The Secret Service of Ukraine (SSU) dismantled two bot farms in Kyiv and Odesa this September alone. It also accused an operator of a bot farm in the Carpathian region, dismantled in 2021, of coordinating his actions with Russia.

Two bot farms seized

On September 3, the SSU Cyber Department said it had dismantled two bot farms.

A 5,000-account-strong bot farm in Kyiv was created and administered by a 24-year-old native of the Zaporizhzhia region, currently living in Kyiv.

The accused registered fake accounts using Russian email services and virtual numbers of Russian and Belarusian mobile operators. He allegedly forged documents of Ukrainian citizens for verification in some cases.

The operator rented out or sold bots to the PR departments of political parties and Russian citizens.
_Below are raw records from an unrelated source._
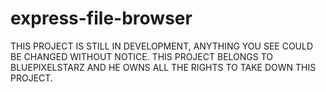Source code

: # express-file-browser
THIS PROJECT IS STILL IN DEVELOPMENT,
ANYTHING YOU SEE COULD BE CHANGED WITHOUT NOTICE.
THIS PROJECT BELONGS TO BLUEPIXELSTARZ
AND HE OWNS ALL THE RIGHTS TO TAKE DOWN THIS PROJECT.
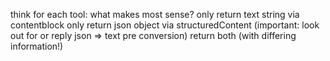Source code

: think for each tool:
  what makes most sense?
    only return text string via contentblock
    only return json object via structuredContent (important: look out for or reply json => text pre conversion)
    return both (with differing information!)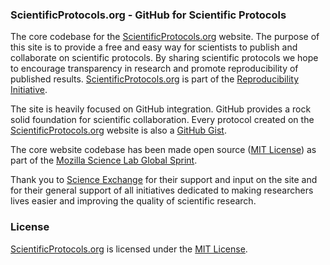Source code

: ### ScientificProtocols.org - GitHub for Scientific Protocols
The core codebase for the [ScientificProtocols.org](https://www.scientificprotocols.org) website. The purpose of this site is to provide a free
and easy way for scientists to publish and collaborate on scientific protocols. By sharing scientific protocols we hope to encourage transparency in
research and promote reproducibility of published results. [ScientificProtocols.org](https://www.scientificprotocols.org)
is part of the [Reproducibility Initiative](http://validation.scienceexchange.com/#/reproducibility-initiative).

The site is heavily focused on GitHub integration. GitHub provides a rock solid foundation for scientific collaboration. Every protocol
created on the [ScientificProtocols.org](https://www.scientificprotocols.org) website is also a [GitHub Gist](https://help.github.com/articles/about-gists).

The core website codebase has been made open source ([MIT License](http://opensource.org/licenses/MIT)) as part of the [Mozilla Science Lab Global Sprint](http://mozillascience.org/).

Thank you to [Science Exchange](https://www.scienceexchange.com) for their support and input on the site and for their general support
of all initiatives dedicated to making researchers lives easier and improving the quality of scientific research.

### License
[ScientificProtocols.org](https://www.scientificprotocols.org) is licensed under the [MIT License](http://opensource.org/licenses/MIT).




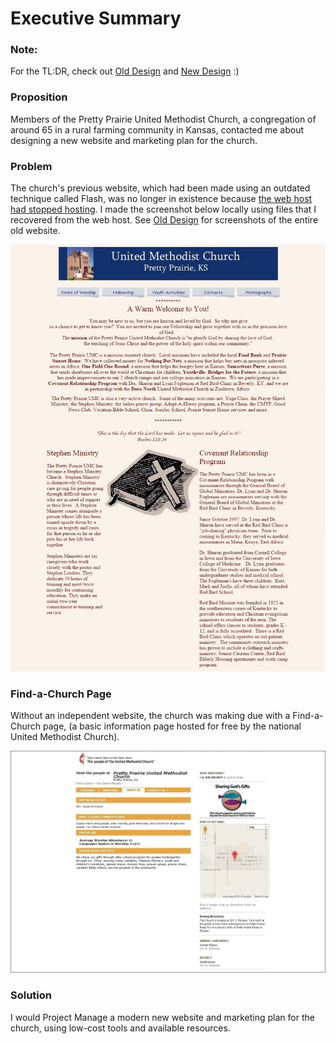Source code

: # Executive Summary

### Note: 
For the TL:DR, check out [Old Design](old_design.md) and [New Design](new_design.md) :) 

### Proposition

Members of the Pretty Prairie United Methodist Church, a congregation of around 65 in a rural farming community in Kansas, contacted me about designing a new website and marketing plan for the church. 

### Problem
The church's previous website, which had been made using an outdated technique called Flash, was no longer in existence because [the web host had stopped hosting](https://kslib.info/1013/Blue-Skyways-Transition). I made the screenshot below locally using files that I recovered from the web host. See [Old Design](old_design.md) for screenshots of the entire old website.

![](old-materials/old-website-welcome-page.jpg)

### Find-a-Church Page

Without an independent website, the church was making due with a Find-a-Church page, (a basic information page hosted for free by the national United Methodist Church).

![](old-materials/find-a-church-about-us.jpg)

### Solution

I would Project Manage a modern new website and marketing plan for the church, using low-cost tools and available resources.
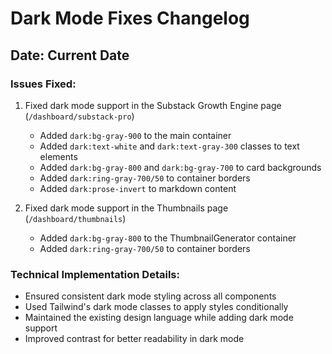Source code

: # Dark Mode Fixes Changelog

## Date: Current Date

### Issues Fixed:

1. Fixed dark mode support in the Substack Growth Engine page (`/dashboard/substack-pro`)
   - Added `dark:bg-gray-900` to the main container
   - Added `dark:text-white` and `dark:text-gray-300` classes to text elements
   - Added `dark:bg-gray-800` and `dark:bg-gray-700` to card backgrounds
   - Added `dark:ring-gray-700/50` to container borders
   - Added `dark:prose-invert` to markdown content

2. Fixed dark mode support in the Thumbnails page (`/dashboard/thumbnails`)
   - Added `dark:bg-gray-800` to the ThumbnailGenerator container
   - Added `dark:ring-gray-700/50` to container borders

### Technical Implementation Details:
- Ensured consistent dark mode styling across all components
- Used Tailwind's dark mode classes to apply styles conditionally
- Maintained the existing design language while adding dark mode support
- Improved contrast for better readability in dark mode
The bot farm in Odesa was organized by four locals. They created and promoted social media accounts to “spread panic in the region.” The SSU said the group’s clients were from Russia.

During the suspects’ home searches, law enforcement seized computer equipment, four servers, over 250 USB modems, mobile phones, over 400 SIM cards, and bank cards.

Bot farm in Odesa and Kyiv
Bot farm seized in Ukraine. Image by SSU.

Bot farm operator in Ukraine faces up to six years in prison

SSU also shared an update about a powerful bot farm in the Carpathian region dismantled in 2021. It was allegedly used for misinformation campaigns, and its operator coordinated his actions with Russia.

The man behind the farm, whose identity is not disclosed in the statement, used almost 11,000 SIM cards of one of the Ukrainian mobile operators to create fake accounts.

A sizable Russian internet platform, illegally renting out other peoples’ phone numbers, created thousands of fake social media accounts that led, according to the Ukrainian Security Service, to a “large-scale distortion of the information space.”

The bot farm was used to sway people’s opinions in favor of the Kremlin.

The operator is now facing up to six years in prison.

“It was established that the person involved proactively reached out to the Russians through a specialized Telegram channel and agreed on the terms of cooperation and payment. After that, he received detailed instructions on how to start the bot farm. Representatives of the Russian Federation gave him access to the software, and the attacker purchased the technical equipment for the operation of the bot farm himself,” SBU said.